Let me know what you may be after and I'll check my stash. Jim


----------



## vegas urban lumber (Jul 8, 2016)

i usually like to trade for something made out of part of the wood i'd send you. any thoughts?


----------



## JR Parks (Jul 8, 2016)

I plan to turn some Zen rollerball pens out of them. The truth is I don't know when I will get to it - I am making a bunch of domino boxes for the next month. Thats not a no but just saying- Jim Or a small box-


----------



## vegas urban lumber (Jul 8, 2016)

i'm not a wood turner yet, so i normally just make art specimens out of interesting slabs. anything turned would be cool or what ever your easiest least expensive specialties might be

Reactions: EyeCandy! 2 | Way Cool 1


----------



## vegas urban lumber (Jul 8, 2016)

no rush, if you want to pm me your address, i'll send a flat rate box and you can drop me something back when you get a chance


----------



## JR Parks (Jul 8, 2016)

Ok and if you are not pleased I'll gladly pay for the wood. BC Pine is like a bucket list wood for me. I have so much respect for the tree considering the conditions in which they grow.


----------



## vegas urban lumber (Jul 8, 2016)

yes i'm lucky to have rescued this piece from the stump pile left by the forest service. no need to pay i'll gladly send it to you, and if you get something accomplished with it, that would be great.


----------



## JR Parks (Jul 8, 2016)

Thanks Trev. The offer holds on the frb


----------



## vegas urban lumber (Jul 9, 2016)

@JR Parks Med FRB sent today 1 1/4" thick by 11" x 14"

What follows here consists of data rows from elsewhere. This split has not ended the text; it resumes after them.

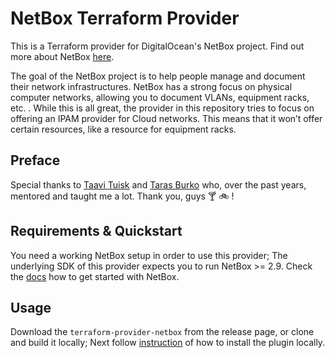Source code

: # NetBox Terraform Provider
This is a Terraform provider for DigitalOcean's NetBox project. Find out more about NetBox [here](https://netbox.readthedocs.io/en/stable/).

The goal of the NetBox project is to help people manage and document their network infrastructures. NetBox has a strong focus on physical computer networks, allowing you to document VLANs, equipment racks, etc. . While this is all great, the provider in this repository tries to focus on offering an IPAM provider for Cloud networks. This means that it won’t offer certain resources, like a resource for equipment racks.

## Preface
Special thanks to [Taavi Tuisk](https://github.com/taavituisk) and [Taras Burko](https://github.com/tburko) who, over the past years, mentored and taught me a lot. Thank you, guys :cocktail: :bike: !

## Requirements & Quickstart
You need a working NetBox setup in order to use this provider; The underlying SDK of this provider expects you to run NetBox >= 2.9. Check the [docs](https://github.com/netbox-community/netbox-docker/wiki/Getting-Started) how to get started with NetBox.

## Usage
Download the `terraform-provider-netbox` from the release page, or clone and build it locally; Next follow [instruction](https://www.terraform.io/docs/extend/how-terraform-works.html#discovery) of how to install the plugin locally.
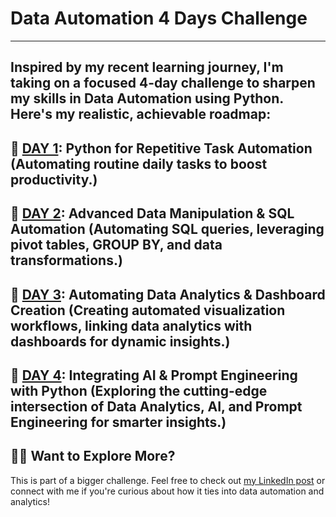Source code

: # Data Automation 4 Days Challenge

---
Inspired by my recent learning journey, I'm taking on a focused 4-day challenge to sharpen my skills in Data Automation using Python. Here's my realistic, achievable roadmap:
--
📌 [DAY 1](day1): Python for Repetitive Task Automation
(Automating routine daily tasks to boost productivity.)
--
📌 [DAY 2](day2): Advanced Data Manipulation & SQL Automation
(Automating SQL queries, leveraging pivot tables, GROUP BY, and data transformations.)
--
📌 [DAY 3](day3): Automating Data Analytics & Dashboard Creation
(Creating automated visualization workflows, linking data analytics with dashboards for dynamic insights.)
--
📌 [DAY 4](https://github.com/Shrishti2401/data_automation_pipeline): Integrating AI & Prompt Engineering with Python
(Exploring the cutting-edge intersection of Data Analytics, AI, and Prompt Engineering for smarter insights.)
---
## 🙋‍♂️ Want to Explore More?
This is part of a bigger challenge. Feel free to check out [my LinkedIn post](https://www.linkedin.com/posts/shrishti-agarwal-2a356a179_dataautomation-python-hackerrank-activity-7312849023315427329-otrC?utm_source=share&utm_medium=member_desktop&rcm=ACoAACpDdxsBKyiVKnfLLewO2siOKOBOcQ8V41o) or connect with me if you're curious about how it ties into data automation and analytics!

Reactions: Like 1 | +Karma 1


----------



## JR Parks (Jul 11, 2016)

Trev,
The bristlecone came today. I smelled it as I met the postman at the street-very much like longleaf pine. Nice pieces - I counted the rings on one (and granted the 40-50 rings per inch in one section are hard on old eyes) and got 204. I'll let it rest a bit and see what I can come up with. Thanks a bunch!!!!


----------



## vegas urban lumber (Jul 11, 2016)

i'm under the impression that based on the size of the 1/2 stump slabs, that i cut, that 500 - 800 yrs old is possible. the stump has been out of the ground at least 4 months maybe longer. let me know how it comes along. thx trev


----------



## JohnF (Jul 11, 2016)

Trev, that's some damn fine art you do....


----------



## vegas urban lumber (Jul 11, 2016)

thx that is a piece of the chamise burl, slabbed on my saw mill, mounted on an iron gear stand i built. very doable with any cross section of dried wood. i do a lot of scrap metal so i'm always buying gears and old stuff for stands from the scrap yard. here's a sofa back table on model a/t ford axles as legs

Reactions: Like 2 | Way Cool 3


----------



## vegas urban lumber (Jul 11, 2016)

here's a 6000 lb I beam roller, i'm gonna put a glue lam top on for a reception counter


----------



## vegas urban lumber (Jul 11, 2016)

live edge mulberry coffee table on old cast iron craftsman table saw base

Reactions: Like 1 | Way Cool 1


----------



## vegas urban lumber (Jul 11, 2016)

very simple stuff just have to hunt for the right pieces of iron to compliment the wood


----------



## Sprung (Jul 11, 2016)

Seeing the grain in that Bristlecone Pine makes me actually want to turn pine! (Normally I try and avoid pine, but this stuff is different.) Very nice!

I also like the natural edge slabs of wood and reused steel look - very nice.

Reactions: Thank You! 1


----------



## vegas urban lumber (Jul 11, 2016)

there were hundreds of regular pine stumps with nothing to offer. but just the one bristlecone was a nice score


----------



## Sprung (Jul 11, 2016)

Agreed - that is a nice score. And wood with history or a story to go along with it is awesome - and bristlecone pines definitely have the history!


----------